Each line with the string "album" is to be copied from the records below.

[Collected data]
:::

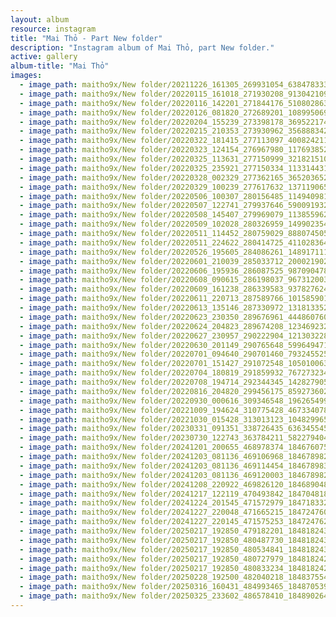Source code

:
 ```yaml
---
layout: album
resource: instagram
title: "Mai Thỏ - Part New folder"
description: "Instagram album of Mai Thỏ, part New folder."
active: gallery
album-title: "Mai Thỏ"
images:
  - image_path: maitho9x/New folder/20211226_161305_269931054_638478333937857_3764819903471248887_n.jpg
  - image_path: maitho9x/New folder/20220115_161018_271930208_913042109342666_9176150938124420774_n.jpg
  - image_path: maitho9x/New folder/20220116_142201_271844176_510802863582857_808704585007049699_n.jpg
  - image_path: maitho9x/New folder/20220126_081820_272689201_1089950695140443_8329874575778285695_n.jpg
  - image_path: maitho9x/New folder/20220204_155239_273398178_369522174509346_7892331368068754977_n.jpg
  - image_path: maitho9x/New folder/20220215_210353_273930962_356888342728852_5973049940885750544_n.jpg
  - image_path: maitho9x/New folder/20220322_181415_277113097_400824211851718_4105116811238175198_n.jpg
  - image_path: maitho9x/New folder/20220323_124154_276967980_1176938529776106_811809204176906334_n.jpg
  - image_path: maitho9x/New folder/20220325_113631_277150999_3218215108467565_8901233777342392103_n.jpg
  - image_path: maitho9x/New folder/20220325_235921_277150334_113314431315963_2984187912399044070_n.jpg
  - image_path: maitho9x/New folder/20220328_002329_277362165_365203652170295_8424758843011458146_n.jpg
  - image_path: maitho9x/New folder/20220329_100239_277617632_137119065508684_470341650357190551_n.jpg
  - image_path: maitho9x/New folder/20220506_100307_280156485_1149409819245017_5210899170214705585_n.jpg
  - image_path: maitho9x/New folder/20220507_122741_279937646_590091932087743_2565173860676771357_n.jpg
  - image_path: maitho9x/New folder/20220508_145407_279969079_1138559626988727_7606050688630026923_n.jpg
  - image_path: maitho9x/New folder/20220509_102028_280326959_149902354214076_7521242261615229803_n.jpg
  - image_path: maitho9x/New folder/20220511_114452_280759029_888074505924957_7377305386617602732_n.jpg
  - image_path: maitho9x/New folder/20220511_224622_280414725_411028364202618_1122941567918651561_n.jpg
  - image_path: maitho9x/New folder/20220526_195605_284086261_148917111026636_7888649887960293434_n.jpg
  - image_path: maitho9x/New folder/20220601_210039_285033712_2000219026831198_6282059888319156408_n.jpg
  - image_path: maitho9x/New folder/20220606_195936_286087525_987090478673314_8954222048238649485_n.jpg
  - image_path: maitho9x/New folder/20220608_090615_286198037_967312003964912_487061711350348007_n.jpg
  - image_path: maitho9x/New folder/20220609_161238_286339583_937827624281349_1704423342513454857_n.jpg
  - image_path: maitho9x/New folder/20220611_220713_287589766_10158590182382761_5027689508752009632_n.jpg
  - image_path: maitho9x/New folder/20220613_135146_287330972_131813352821396_2869600919448995025_n.jpg
  - image_path: maitho9x/New folder/20220623_230350_289676961_444860760365435_4538139535007108637_n.jpg
  - image_path: maitho9x/New folder/20220624_204823_289674208_1234692320615965_5367925888914506096_n.jpg
  - image_path: maitho9x/New folder/20220627_230957_290222904_1213032282814251_5015402327876375478_n.jpg
  - image_path: maitho9x/New folder/20220630_201149_290765648_599649471487400_7666211526215857540_n.jpg
  - image_path: maitho9x/New folder/20220701_094640_290701460_7932455256795172_7587050037116873886_n.jpg
  - image_path: maitho9x/New folder/20220701_151427_291072548_1050100639230679_1043963916626183522_n.jpg
  - image_path: maitho9x/New folder/20220704_180819_291859932_767273234628733_4238906754931002636_n.jpg
  - image_path: maitho9x/New folder/20220708_194714_292344345_142827905029402_592251751273336741_n.jpg
  - image_path: maitho9x/New folder/20220816_204820_299456175_859273602106332_3062700183819750356_n.jpg
  - image_path: maitho9x/New folder/20220930_000616_309346548_196265499458618_8616310795266614946_n.jpg
  - image_path: maitho9x/New folder/20221009_194624_310775428_467334078703132_1623384315261730929_n.jpg
  - image_path: maitho9x/New folder/20221030_015428_313013123_104829965717991_263609139890664804_n.jpg
  - image_path: maitho9x/New folder/20230331_091351_338726435_636345545172563_3569155557011486039_n.jpg
  - image_path: maitho9x/New folder/20230730_122743_363784211_582279404116555_5249911281479939298_n.jpg
  - image_path: maitho9x/New folder/20241201_200655_468978374_18467607541031072_7145267517380643705_n.jpg
  - image_path: maitho9x/New folder/20241203_081136_469106968_18467898289031072_3946678349639746345_n.jpg
  - image_path: maitho9x/New folder/20241203_081136_469114454_18467898307031072_5648626284604536665_n.jpg
  - image_path: maitho9x/New folder/20241203_081136_469120003_18467898298031072_895861435001229554_n.jpg
  - image_path: maitho9x/New folder/20241208_220922_469826120_18468904846031072_328683334025981009_n.jpg
  - image_path: maitho9x/New folder/20241217_122119_470493842_18470481862031072_4557045538887576352_n.jpg
  - image_path: maitho9x/New folder/20241224_201545_471572979_18471833287031072_1030602395664109780_n.jpg
  - image_path: maitho9x/New folder/20241227_220048_471665215_18472476061031072_8698376810551974962_n.jpg
  - image_path: maitho9x/New folder/20241227_220145_471575253_18472476229031072_2836557665212697933_n.jpg
  - image_path: maitho9x/New folder/20250217_192850_479182201_18481824355031072_3167058303298092593_n.jpg
  - image_path: maitho9x/New folder/20250217_192850_480487730_18481824307031072_6777879691371814491_n.jpg
  - image_path: maitho9x/New folder/20250217_192850_480534841_18481824346031072_8256184598044655382_n.jpg
  - image_path: maitho9x/New folder/20250217_192850_480727979_18481824298031072_3199514966138822545_n.jpg
  - image_path: maitho9x/New folder/20250217_192850_480833234_18481824289031072_8891177910404829414_n.jpg
  - image_path: maitho9x/New folder/20250228_192500_482040218_18483755419031072_4576902226877325124_n.jpg
  - image_path: maitho9x/New folder/20250316_160431_484993465_18487053937031072_1198973676896099909_n.jpg
  - image_path: maitho9x/New folder/20250325_233602_486578410_18489026485031072_294731466936893877_n.jpg
---
```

:::

WRITTEN ANSWER —
layout: album
description: "Instagram album of Mai Thỏ, part New folder."
album-title: "Mai Thỏ"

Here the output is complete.